Tuesday, January 29

The God Solution: The Islamic Concept of God Click for more info

Although I've read a bit of his stuff and seen him on the television, I've never had the pleasure of listening to one of Abdul Hakeem Murad's lectures live. That's why I jumped at the chance of attending one down at Guy's this afternoon. To jump straight to the point I wasn't disappointed; he really is a wonderful speaker.

In this session he was to talk about the Islamic concept of God. He did this by covering various questions that had been asked in the history of Islam along with their respective answers. In this way it was tough to tell what his exact opinion was; a good thing since it left us to form our own. This objectivity is what probably impressed me the most.

So the micro-topics covered included the genericness of God as well as the more contrasting aspects between the Abrahamitic faiths, an explanation of why evil could exist in the world with God (including a neato story about an ant and a carpet maker and how the former couldn't appreciate the creation of the latter) and how Islam is largely a fatalistic religion ("everything is in the hand of God"). He also covered atheism as a contrary to theology and the respective implications on free will and choice.

He explained how the much requested (by the West) reform of Islam had already taken place with the rejection of most of the historical advances made in the religion and gave the examples of the peaceful and tolerant coexistence times in the past.

After laying the above groundwork, Abdul Hakeem then moved on to more philosophical topics.
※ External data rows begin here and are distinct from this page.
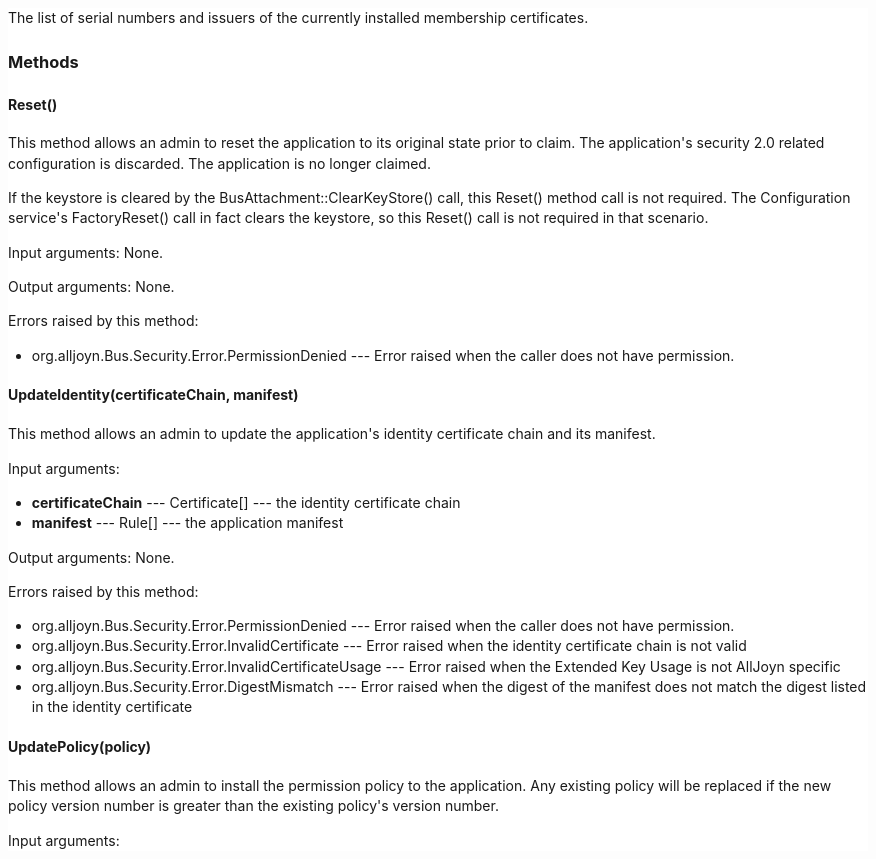 The list of serial numbers and issuers of the currently installed membership
certificates.

### Methods

#### Reset()

This method allows an admin to reset the application to its original state
prior to claim.  The application's security 2.0 related configuration is
discarded.  The application is no longer claimed.

If the keystore is cleared by the BusAttachment::ClearKeyStore() call, this
Reset() method call is not required.  The Configuration service's
FactoryReset() call in fact clears the keystore, so this Reset() call is not
required in that scenario.

Input arguments: None.

Output arguments: None.

Errors raised by this method:

  * org.alljoyn.Bus.Security.Error.PermissionDenied --- Error raised when the
    caller does not have permission.

#### UpdateIdentity(certificateChain, manifest)

This method allows an admin to update the application's identity certificate
chain and its manifest.

Input arguments:

  * **certificateChain** --- Certificate[] --- the identity certificate
  chain
  * **manifest** --- Rule[] --- the application manifest

Output arguments: None.

Errors raised by this method:

  * org.alljoyn.Bus.Security.Error.PermissionDenied --- Error raised when the
    caller does not have permission.
  * org.alljoyn.Bus.Security.Error.InvalidCertificate --- Error raised when the
    identity certificate chain is not valid
  * org.alljoyn.Bus.Security.Error.InvalidCertificateUsage --- Error raised when
    the Extended Key Usage is not AllJoyn specific
  * org.alljoyn.Bus.Security.Error.DigestMismatch --- Error raised when the
    digest of the manifest does not match the digest listed in the identity
    certificate

#### UpdatePolicy(policy)

This method allows an admin to install the permission policy to the
application.  Any existing policy will be replaced if the new policy version
number is greater than the existing policy's version number.

Input arguments:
He talked a lot about Kalam, or the forming of religious opinion via logic and argument - an example of this was how some theologians started with the "base case" of atheism and worked up to theology from that using principles of logic (as opposed to proving an existing assumption of God). He finally noted that even though some had thought they had proved the existence of God, they also noted that there was no obligation of faith without scripture, or the commandment to believe. Heavy stuff.

The question and answer session was okay. I managed to submit my simple question to Abdul Hakeem Murad:

Isn't the lack of a definite proof of God a pre-requisite of sound belief?
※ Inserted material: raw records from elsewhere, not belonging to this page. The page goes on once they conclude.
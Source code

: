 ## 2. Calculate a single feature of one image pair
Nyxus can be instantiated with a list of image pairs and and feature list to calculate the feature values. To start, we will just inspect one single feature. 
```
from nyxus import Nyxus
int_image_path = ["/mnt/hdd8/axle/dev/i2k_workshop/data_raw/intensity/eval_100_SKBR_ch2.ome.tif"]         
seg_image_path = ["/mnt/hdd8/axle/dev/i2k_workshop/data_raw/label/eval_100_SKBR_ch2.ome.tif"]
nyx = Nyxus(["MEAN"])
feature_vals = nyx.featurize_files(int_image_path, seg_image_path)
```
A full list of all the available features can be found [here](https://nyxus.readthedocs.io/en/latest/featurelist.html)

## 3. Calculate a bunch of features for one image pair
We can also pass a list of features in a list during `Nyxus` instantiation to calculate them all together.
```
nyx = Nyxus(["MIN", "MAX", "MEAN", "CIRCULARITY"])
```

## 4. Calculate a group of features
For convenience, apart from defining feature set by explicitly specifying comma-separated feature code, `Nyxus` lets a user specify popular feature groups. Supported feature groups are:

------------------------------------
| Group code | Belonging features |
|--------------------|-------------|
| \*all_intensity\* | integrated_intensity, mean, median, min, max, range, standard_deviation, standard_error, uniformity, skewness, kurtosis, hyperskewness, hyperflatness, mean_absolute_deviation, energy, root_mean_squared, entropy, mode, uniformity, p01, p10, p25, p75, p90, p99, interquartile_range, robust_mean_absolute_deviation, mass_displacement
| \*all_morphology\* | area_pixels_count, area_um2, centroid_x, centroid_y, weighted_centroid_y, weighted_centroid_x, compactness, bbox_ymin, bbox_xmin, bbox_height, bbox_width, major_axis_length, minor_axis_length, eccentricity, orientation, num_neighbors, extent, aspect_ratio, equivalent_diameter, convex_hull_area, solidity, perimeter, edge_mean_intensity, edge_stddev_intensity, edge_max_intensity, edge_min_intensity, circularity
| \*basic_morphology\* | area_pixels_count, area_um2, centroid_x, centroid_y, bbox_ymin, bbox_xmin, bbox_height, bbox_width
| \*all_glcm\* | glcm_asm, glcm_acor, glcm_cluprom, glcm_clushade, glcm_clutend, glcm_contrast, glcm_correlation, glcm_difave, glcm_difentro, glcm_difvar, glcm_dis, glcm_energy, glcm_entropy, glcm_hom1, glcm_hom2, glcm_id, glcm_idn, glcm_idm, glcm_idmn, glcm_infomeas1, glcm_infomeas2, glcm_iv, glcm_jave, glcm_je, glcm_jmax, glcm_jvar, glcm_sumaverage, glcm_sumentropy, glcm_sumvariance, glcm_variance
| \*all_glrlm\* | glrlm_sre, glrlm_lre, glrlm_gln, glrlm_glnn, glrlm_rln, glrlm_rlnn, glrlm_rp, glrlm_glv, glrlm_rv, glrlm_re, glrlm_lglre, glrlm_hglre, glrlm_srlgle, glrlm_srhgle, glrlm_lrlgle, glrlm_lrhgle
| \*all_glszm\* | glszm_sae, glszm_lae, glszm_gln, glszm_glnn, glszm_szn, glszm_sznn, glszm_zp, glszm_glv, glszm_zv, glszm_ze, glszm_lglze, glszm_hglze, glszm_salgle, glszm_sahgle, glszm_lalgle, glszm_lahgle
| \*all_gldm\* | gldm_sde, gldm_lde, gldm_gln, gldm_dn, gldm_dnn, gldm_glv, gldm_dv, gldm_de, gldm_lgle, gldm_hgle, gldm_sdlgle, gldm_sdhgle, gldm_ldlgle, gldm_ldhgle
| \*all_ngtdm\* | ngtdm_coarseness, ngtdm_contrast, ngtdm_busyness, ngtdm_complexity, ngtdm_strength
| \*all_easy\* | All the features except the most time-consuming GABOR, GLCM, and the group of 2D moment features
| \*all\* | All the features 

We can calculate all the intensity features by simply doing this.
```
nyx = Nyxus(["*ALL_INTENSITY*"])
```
I'm proud to say that this was one of the few questions that made our host pause for thought - I even got a show of appreciation with him declaring it a "good question" after his reply - there's nothing quite like validation you know? Anyway, he agreed that there has to be room for disbelief in order to give belief value, but noted that although there weren't/couldn't be any overwhelming proofs of God that there were so many "almost-proofs" that after aggregation the likelihood was that this stance was correct. A bit of a fudge but elegantly so I thought.
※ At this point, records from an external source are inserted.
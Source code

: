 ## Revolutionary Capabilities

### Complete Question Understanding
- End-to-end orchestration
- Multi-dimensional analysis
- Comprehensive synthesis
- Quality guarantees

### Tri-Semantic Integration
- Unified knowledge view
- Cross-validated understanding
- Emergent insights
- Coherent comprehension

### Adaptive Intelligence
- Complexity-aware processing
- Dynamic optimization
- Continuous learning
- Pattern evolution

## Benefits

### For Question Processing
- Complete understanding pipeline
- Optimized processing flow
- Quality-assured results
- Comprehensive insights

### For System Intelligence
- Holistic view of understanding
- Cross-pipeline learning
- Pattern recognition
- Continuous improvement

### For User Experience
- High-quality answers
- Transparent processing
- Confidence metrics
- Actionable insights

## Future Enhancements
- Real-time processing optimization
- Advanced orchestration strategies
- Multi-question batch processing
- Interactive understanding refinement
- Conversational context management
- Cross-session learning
Other good points raised included discussion of how a good disbeliever could be in a better internal state than a bad believer due to the differing obligations on each. We were also told how a perfect level of tauheed should demonstrate itself by a lack of panic over worldly events and calamities, a lack of fear and a lack of regret.

The rest of the Q&A was substandard boring studenty stuff, once again more about the person asking the question than the answer they received. Someone even asked if God could create a stone he couldn't lift - which turned out to be a worthwhile question if only to see how expertly Abdul Hakeem dismissed it. Overall I think it was a wasted opportunity and pretty painful for the speaker.

But this was a brilliant talk that I feel lucky to have attended. Abdul Hakeem Murad is smooth, seamless, clear, concise and witty and an absolute joy to listen to. Just in case you couldn't tell by now I have definitely become a fan of his and I recommend you all check him out if you ever get the chance to.